Source records:
┄┄┄┄┄┄┄┄┄┄┄┄┄┄┄┄┄┄┄┄

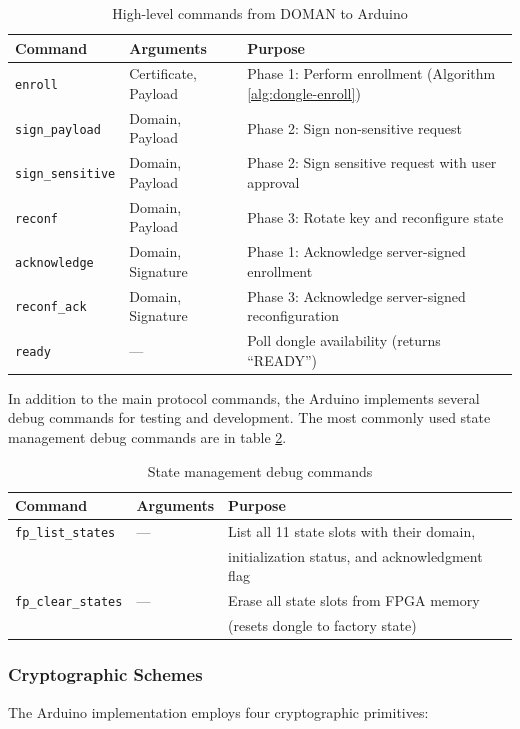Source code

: \begin{table}[ht!]
\centering
\caption{High-level commands from DOMAN to Arduino}
\begin{tabular}{lll}
\hline
\textbf{Command} & \textbf{Arguments} & \textbf{Purpose} \\
\hline
\texttt{enroll} & Certificate, Payload & Phase 1: Perform enrollment (Algorithm \ref{alg:dongle-enroll}) \\
\texttt{sign\_payload} & Domain, Payload & Phase 2: Sign non-sensitive request \\
\texttt{sign\_sensitive} & Domain, Payload & Phase 2: Sign sensitive request with user approval \\
\texttt{reconf} & Domain, Payload & Phase 3: Rotate key and reconfigure state \\
\texttt{acknowledge} & Domain, Signature & Phase 1: Acknowledge server-signed enrollment \\
\texttt{reconf\_ack} & Domain, Signature & Phase 3: Acknowledge server-signed reconfiguration \\
\texttt{ready} & — & Poll dongle availability (returns ``READY'') \\
\hline
\end{tabular}
\label{tab:arduino-commands}
\end{table}



In addition to the main protocol commands, the Arduino implements several debug commands for testing and development. The most commonly used state management debug commands are in table \ref{tab:debug-commands}.

\begin{table}[ht!]
\centering
\caption{State management debug commands}
\begin{tabular}{lll}
\hline
\textbf{Command} & \textbf{Arguments} & \textbf{Purpose} \\
\hline
\texttt{fp\_list\_states} & — & List all 11 state slots with their domain, \\
&  & initialization status, and acknowledgment flag \\
\texttt{fp\_clear\_states} & — & Erase all state slots from FPGA memory \\
&  & (resets dongle to factory state) \\
\hline
\end{tabular}
\label{tab:debug-commands}
\end{table}

\subsubsection{Cryptographic Schemes}
The Arduino implementation employs four cryptographic primitives:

┄┄┄┄┄┄┄┄┄┄┄┄┄┄┄┄┄┄┄┄

Problem to work on:
Your response should be the lines of the entries above that include the string "server".

Answer for the task:
\texttt{acknowledge} & Domain, Signature & Phase 1: Acknowledge server-signed enrollment \\
\texttt{reconf\_ack} & Domain, Signature & Phase 3: Acknowledge server-signed reconfiguration \\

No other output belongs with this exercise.